After the fiasco on the river there in the Clarendon my reputation was really on the line. Cox drank last. We had a practice run, watching our opponents and drinking in time with them. Then it was the contest. We got ahead slightly, but I could see when it was my turn that we would be in trouble for my opponent was a hard-doer. Swallowing manfully, I was aware he was drawing level. As we neared the finish I flicked the last of my glass's content out and over the barman as I slammed it down empty.
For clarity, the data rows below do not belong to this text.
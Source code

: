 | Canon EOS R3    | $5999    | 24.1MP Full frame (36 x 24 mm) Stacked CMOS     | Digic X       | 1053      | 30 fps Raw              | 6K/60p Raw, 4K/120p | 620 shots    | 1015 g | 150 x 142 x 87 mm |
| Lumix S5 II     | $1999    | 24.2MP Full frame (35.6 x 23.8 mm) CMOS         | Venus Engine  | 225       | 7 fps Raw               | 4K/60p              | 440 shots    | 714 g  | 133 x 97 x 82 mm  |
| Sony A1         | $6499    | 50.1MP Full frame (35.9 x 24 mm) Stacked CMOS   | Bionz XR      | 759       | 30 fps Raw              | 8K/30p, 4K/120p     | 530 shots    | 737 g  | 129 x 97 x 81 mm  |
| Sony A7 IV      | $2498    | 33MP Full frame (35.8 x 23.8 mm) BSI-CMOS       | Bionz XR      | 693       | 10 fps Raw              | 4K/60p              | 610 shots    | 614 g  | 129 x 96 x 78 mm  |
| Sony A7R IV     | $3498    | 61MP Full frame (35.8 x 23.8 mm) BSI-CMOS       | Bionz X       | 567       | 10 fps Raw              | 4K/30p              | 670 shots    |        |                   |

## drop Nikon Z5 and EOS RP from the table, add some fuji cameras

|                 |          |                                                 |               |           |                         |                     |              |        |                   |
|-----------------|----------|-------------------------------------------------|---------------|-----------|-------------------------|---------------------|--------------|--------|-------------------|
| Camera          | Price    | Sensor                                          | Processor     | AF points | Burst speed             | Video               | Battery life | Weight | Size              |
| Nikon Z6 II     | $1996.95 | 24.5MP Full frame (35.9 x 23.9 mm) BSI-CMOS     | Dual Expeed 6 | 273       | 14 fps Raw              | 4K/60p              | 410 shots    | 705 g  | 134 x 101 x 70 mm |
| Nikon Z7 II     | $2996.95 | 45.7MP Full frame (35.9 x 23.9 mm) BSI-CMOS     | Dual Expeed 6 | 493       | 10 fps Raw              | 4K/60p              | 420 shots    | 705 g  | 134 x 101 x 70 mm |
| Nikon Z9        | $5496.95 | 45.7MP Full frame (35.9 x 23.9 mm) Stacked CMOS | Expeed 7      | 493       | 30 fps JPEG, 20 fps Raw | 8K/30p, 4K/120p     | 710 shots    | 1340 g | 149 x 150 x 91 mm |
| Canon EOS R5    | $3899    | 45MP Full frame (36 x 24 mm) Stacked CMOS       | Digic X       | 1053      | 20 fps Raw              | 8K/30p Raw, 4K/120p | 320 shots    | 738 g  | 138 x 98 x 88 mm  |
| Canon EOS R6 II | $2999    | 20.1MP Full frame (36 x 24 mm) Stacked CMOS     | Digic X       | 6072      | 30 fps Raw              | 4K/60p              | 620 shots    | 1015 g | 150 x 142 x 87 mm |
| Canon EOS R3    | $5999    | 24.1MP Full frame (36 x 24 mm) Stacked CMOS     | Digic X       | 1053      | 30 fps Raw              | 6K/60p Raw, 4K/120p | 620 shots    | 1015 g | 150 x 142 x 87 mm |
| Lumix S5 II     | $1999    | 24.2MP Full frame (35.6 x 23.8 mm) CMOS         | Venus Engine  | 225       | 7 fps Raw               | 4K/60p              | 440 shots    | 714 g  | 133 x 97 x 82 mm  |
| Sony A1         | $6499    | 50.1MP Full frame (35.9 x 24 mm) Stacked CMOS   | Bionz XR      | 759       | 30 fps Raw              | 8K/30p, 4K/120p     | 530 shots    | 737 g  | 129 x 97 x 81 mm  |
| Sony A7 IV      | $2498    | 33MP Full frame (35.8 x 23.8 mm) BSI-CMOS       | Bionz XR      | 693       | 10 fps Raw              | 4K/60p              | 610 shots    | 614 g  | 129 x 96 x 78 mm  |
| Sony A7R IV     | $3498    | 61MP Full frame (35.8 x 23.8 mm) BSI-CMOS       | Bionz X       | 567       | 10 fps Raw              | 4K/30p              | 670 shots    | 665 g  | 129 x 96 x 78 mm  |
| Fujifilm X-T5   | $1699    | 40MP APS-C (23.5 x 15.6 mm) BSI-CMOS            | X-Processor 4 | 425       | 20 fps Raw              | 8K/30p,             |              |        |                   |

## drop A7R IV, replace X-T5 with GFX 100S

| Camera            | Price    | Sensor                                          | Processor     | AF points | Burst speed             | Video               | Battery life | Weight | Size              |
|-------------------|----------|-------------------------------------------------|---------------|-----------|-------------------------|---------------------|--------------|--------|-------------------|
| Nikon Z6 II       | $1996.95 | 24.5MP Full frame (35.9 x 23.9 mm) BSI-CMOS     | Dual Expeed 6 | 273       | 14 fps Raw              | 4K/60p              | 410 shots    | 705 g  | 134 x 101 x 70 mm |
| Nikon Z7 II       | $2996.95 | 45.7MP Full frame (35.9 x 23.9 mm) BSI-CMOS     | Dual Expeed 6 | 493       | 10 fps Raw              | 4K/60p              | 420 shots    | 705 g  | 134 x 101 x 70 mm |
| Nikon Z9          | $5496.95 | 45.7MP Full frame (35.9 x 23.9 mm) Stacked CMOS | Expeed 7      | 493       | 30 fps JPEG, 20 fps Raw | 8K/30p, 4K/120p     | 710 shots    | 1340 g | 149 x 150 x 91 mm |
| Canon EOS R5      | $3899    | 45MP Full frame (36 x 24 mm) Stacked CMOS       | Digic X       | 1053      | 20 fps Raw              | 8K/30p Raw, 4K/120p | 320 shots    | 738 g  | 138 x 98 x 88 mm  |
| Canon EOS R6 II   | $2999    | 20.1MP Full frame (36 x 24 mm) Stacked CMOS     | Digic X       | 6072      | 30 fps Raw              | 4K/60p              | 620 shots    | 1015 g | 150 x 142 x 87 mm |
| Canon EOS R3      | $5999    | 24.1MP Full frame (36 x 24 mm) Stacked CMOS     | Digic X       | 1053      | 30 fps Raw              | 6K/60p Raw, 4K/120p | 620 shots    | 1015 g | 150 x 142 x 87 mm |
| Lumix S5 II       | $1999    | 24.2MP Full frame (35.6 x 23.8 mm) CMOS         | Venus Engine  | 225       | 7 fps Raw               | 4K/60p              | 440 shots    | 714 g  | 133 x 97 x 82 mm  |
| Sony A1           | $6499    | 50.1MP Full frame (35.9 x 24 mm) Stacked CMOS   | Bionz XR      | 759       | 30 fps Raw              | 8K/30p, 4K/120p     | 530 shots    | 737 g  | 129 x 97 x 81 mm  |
As the barman mopped himself down pandemonium reigned all around me - "He cheated" - "Nah, he didn't, just a bit of froth" - "You ought to be an actor mate" - "Just a drop and you make it look as if it was the Pacific Ocean" - "Yuh did it too". Rematch. "Do it again," stroke muttered. I did. More hilarity and abuse. I was beginning to feel warm and contented, the centre of attention. Stirrings of conscience, I quietened by telling that blurring organ that two of the other team were Anglican trainees. Stroke knew their weakness. My four comrades could hold their liquor better. If I was our weak link they possessed two. Rematch led to rematch as excuse followed excuse. At a quarter to six we breasted the bar for the final encounter. By the time it came my turn to drink we were so far ahead I could down mine at a leisurely canter. The trophy remained in our hands. Shouting and singing we staggered home. At the serving counter matron Sheila Fieldhouse said rather frostily, "You've had too much to drink." "Nonsense!" She was right. Hastily I left the table to lose the afternoon's celebrations in the quad – the first time that had happened. Ashamed, yet feeling some test had been passed, I was led off to my room, and tucked in with a bowl beside my head. What I had done often for others had now been done to me.